Every entry must be given again exactly. Include no pictures.

_ _ _ _

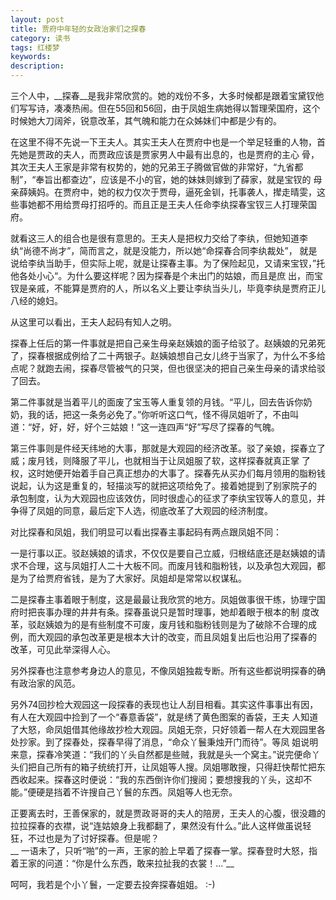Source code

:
```yaml
---
layout: post
title: 贾府中年轻的女政治家们之探春
category: 读书
tags: 红楼梦
keywords: 
description: 
---
```

三个人中，__探春__是我非常欣赏的。她的戏份不多，大多时候都是跟着宝黛钗他们写写诗，凑凑热闹。但在55回和56回，由于凤姐生病她得以暂理荣国府，这个时候她大刀阔斧，锐意改革，其气魄和能力在众姊妹们中都是少有的。

在这里不得不先说一下王夫人。其实王夫人在贾府中也是一个举足轻重的人物，首先她是贾政的夫人，而贾政应该是贾家男人中最有出息的，也是贾府的主心 骨，其次王夫人王家是非常有权势的，她的兄弟王子腾做官做的非常好，“九省都制”，“奉旨出都查边”，应该是不小的官，她的妹妹则嫁到了薛家，就是宝钗的 母亲薛姨妈。在贾府中，她的权力仅次于贾母，逼死金钏，托事袭人，撵走晴雯，这些事她都不用给贾母打招呼的。而且正是王夫人任命李纨探春宝钗三人打理荣国 府。

就看这三人的组合也是很有意思的。王夫人是把权力交给了李纨，但她知道李纨“尚德不尚才”，简而言之，就是没能力，所以她“命探春合同李纨裁处”， 就是说给李纨当助手，但实际上呢，就是让探春主事。为了保险起见，又请来宝钗，”托他各处小心“。为什么要这样呢？因为探春是个未出门的姑娘，而且是庶 出，而宝钗是亲戚，不能算是贾府的人，所以名义上要让李纨当头儿，毕竟李纨是贾府正儿八经的媳妇。

从这里可以看出，王夫人起码有知人之明。

探春上任后的第一件事就是把自己亲生母亲赵姨娘的面子给驳了。赵姨娘的兄弟死了，探春根据成例给了二十两银子。赵姨娘想自己女儿终于当家了，为什么不多给点呢？就跑去闹，探春尽管被气的只哭，但也很坚决的把自己亲生母亲的请求给驳了回去。

第二件事就是当着平儿的面废了宝玉等人重复领的月钱。“平儿，回去告诉你奶奶，我的话，把这一条务必免了。”你听听这口气，怪不得凤姐听了，不由叫道：“好，好，好，好个三姑娘！”这一连四声“好”写尽了探春的气魄。

第三件事则是件经天纬地的大事，那就是大观园的经济改革。驳了亲娘，探春立了威；废月钱，则降服了平儿，也就相当于让凤姐服了软，这样探春就真正掌 了权，这时她便开始着手自己真正想办的大事了。探春先从买办们每月领用的脂粉钱说起，认为这是重复的，轻描淡写的就把这项给免了。接着她提到了别家院子的 承包制度，认为大观园也应该效仿，同时很虚心的征求了李纨宝钗等人的意见，并争得了凤姐的同意，最后定下人选，彻底改革了大观园的经济制度。

对比探春和凤姐，我们明显可以看出探春主事起码有两点跟凤姐不同：

一是行事以正。驳赵姨娘的请求，不仅仅是要自己立威，归根结底还是赵姨娘的请求不合理，这与凤姐打人二十大板不同。而废月钱和脂粉钱，以及承包大观园，都是为了给贾府省钱，是为了大家好。凤姐却是常常以权谋私。

二是探春主事着眼于制度，这是最最让我欣赏的地方。凤姐做事很干练，协理宁国府时把丧事办理的井井有条。探春虽说只是暂时理事，她却着眼于根本的制 度改革，驳赵姨娘为的是有些制度不可废，废月钱和脂粉钱则是为了破除不合理的成例，而大观园的承包改革更是根本大计的改变，而且凤姐复出后也沿用了探春的 改革，可见此举深得人心。

另外探春也注意参考身边人的意见，不像凤姐独裁专断。所有这些都说明探春的确有政治家的风范。

另外74回抄检大观园这一段探春的表现也让人刮目相看。其实这件事事出有因，有人在大观园中捡到了一个“春意香袋”，就是绣了黄色图案的香袋，王夫 人知道了大怒，命凤姐借其他缘故抄检大观园。凤姐无奈，只好领着一帮人在大观园里各处抄家。到了探春处，探春早得了消息，“命众丫鬟秉烛开门而待”。等凤 姐说明来意，探春冷笑道：“我们的丫头自然都是些贼，我就是头一个窝主。”说完便命丫头们把自己所有的箱子统统打开，让凤姐等人搜。凤姐哪敢搜，只得赶快帮忙把东西收起来。探春这时便说：“我的东西倒许你们搜阅；要想搜我的丫头，这却不能。”便硬是挡着不许搜自己丫鬟的东西。凤姐等人也无奈。

正要离去时，王善保家的，就是贾政哥哥的夫人的陪房，王夫人的心腹，很没趣的拉拉探春的衣襟，说“连姑娘身上我都翻了，果然没有什么。”此人这样做虽说轻狂，不过也是为了讨好探春。但是呢？  
__ 一语未了，只听“啪”的一声，王家的脸上早着了探春一掌。探春登时大怒，指着王家的问道：“你是什么东西，敢来拉扯我的衣裳！...”__

呵呵，我若是个小丫鬟，一定要去投奔探春姐姐。 :-)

_ _ _ _

Response box:
Source code

:
```yaml
---
layout: post
title: 贾府中年轻的女政治家们之探春
category: 读书
tags: 红楼梦
keywords: 
description: 
---
```

三个人中，__探春__是我非常欣赏的。她的戏份不多，大多时候都是跟着宝黛钗他们写写诗，凑凑热闹。但在55回和56回，由于凤姐生病她得以暂理荣国府，这个时候她大刀阔斧，锐意改革，其气魄和能力在众姊妹们中都是少有的。

在这里不得不先说一下王夫人。其实王夫人在贾府中也是一个举足轻重的人物，首先她是贾政的夫人，而贾政应该是贾家男人中最有出息的，也是贾府的主心 骨，其次王夫人王家是非常有权势的，她的兄弟王子腾做官做的非常好，“九省都制”，“奉旨出都查边”，应该是不小的官，她的妹妹则嫁到了薛家，就是宝钗的 母亲薛姨妈。在贾府中，她的权力仅次于贾母，逼死金钏，托事袭人，撵走晴雯，这些事她都不用给贾母打招呼的。而且正是王夫人任命李纨探春宝钗三人打理荣国 府。

就看这三人的组合也是很有意思的。王夫人是把权力交给了李纨，但她知道李纨“尚德不尚才”，简而言之，就是没能力，所以她“命探春合同李纨裁处”， 就是说给李纨当助手，但实际上呢，就是让探春主事。为了保险起见，又请来宝钗，”托他各处小心“。为什么要这样呢？因为探春是个未出门的姑娘，而且是庶 出，而宝钗是亲戚，不能算是贾府的人，所以名义上要让李纨当头儿，毕竟李纨是贾府正儿八经的媳妇。

从这里可以看出，王夫人起码有知人之明。

探春上任后的第一件事就是把自己亲生母亲赵姨娘的面子给驳了。赵姨娘的兄弟死了，探春根据成例给了二十两银子。赵姨娘想自己女儿终于当家了，为什么不多给点呢？就跑去闹，探春尽管被气的只哭，但也很坚决的把自己亲生母亲的请求给驳了回去。

第二件事就是当着平儿的面废了宝玉等人重复领的月钱。“平儿，回去告诉你奶奶，我的话，把这一条务必免了。”你听听这口气，怪不得凤姐听了，不由叫道：“好，好，好，好个三姑娘！”这一连四声“好”写尽了探春的气魄。

第三件事则是件经天纬地的大事，那就是大观园的经济改革。驳了亲娘，探春立了威；废月钱，则降服了平儿，也就相当于让凤姐服了软，这样探春就真正掌 了权，这时她便开始着手自己真正想办的大事了。探春先从买办们每月领用的脂粉钱说起，认为这是重复的，轻描淡写的就把这项给免了。接着她提到了别家院子的 承包制度，认为大观园也应该效仿，同时很虚心的征求了李纨宝钗等人的意见，并争得了凤姐的同意，最后定下人选，彻底改革了大观园的经济制度。

对比探春和凤姐，我们明显可以看出探春主事起码有两点跟凤姐不同：

一是行事以正。驳赵姨娘的请求，不仅仅是要自己立威，归根结底还是赵姨娘的请求不合理，这与凤姐打人二十大板不同。而废月钱和脂粉钱，以及承包大观园，都是为了给贾府省钱，是为了大家好。凤姐却是常常以权谋私。

二是探春主事着眼于制度，这是最最让我欣赏的地方。凤姐做事很干练，协理宁国府时把丧事办理的井井有条。探春虽说只是暂时理事，她却着眼于根本的制 度改革，驳赵姨娘为的是有些制度不可废，废月钱和脂粉钱则是为了破除不合理的成例，而大观园的承包改革更是根本大计的改变，而且凤姐复出后也沿用了探春的 改革，可见此举深得人心。

另外探春也注意参考身边人的意见，不像凤姐独裁专断。所有这些都说明探春的确有政治家的风范。

另外74回抄检大观园这一段探春的表现也让人刮目相看。其实这件事事出有因，有人在大观园中捡到了一个“春意香袋”，就是绣了黄色图案的香袋，王夫 人知道了大怒，命凤姐借其他缘故抄检大观园。凤姐无奈，只好领着一帮人在大观园里各处抄家。到了探春处，探春早得了消息，“命众丫鬟秉烛开门而待”。等凤 姐说明来意，探春冷笑道：“我们的丫头自然都是些贼，我就是头一个窝主。”说完便命丫头们把自己所有的箱子统统打开，让凤姐等人搜。凤姐哪敢搜，只得赶快帮忙把东西收起来。探春这时便说：“我的东西倒许你们搜阅；要想搜我的丫头，这却不能。”便硬是挡着不许搜自己丫鬟的东西。凤姐等人也无奈。

正要离去时，王善保家的，就是贾政哥哥的夫人的陪房，王夫人的心腹，很没趣的拉拉探春的衣襟，说“连姑娘身上我都翻了，果然没有什么。”此人这样做虽说轻狂，不过也是为了讨好探春。但是呢？  
__ 一语未了，只听“啪”的一声，王家的脸上早着了探春一掌。探春登时大怒，指着王家的问道：“你是什么东西，敢来拉扯我的衣裳！...”__

呵呵，我若是个小丫鬟，一定要去投奔探春姐姐。 :-)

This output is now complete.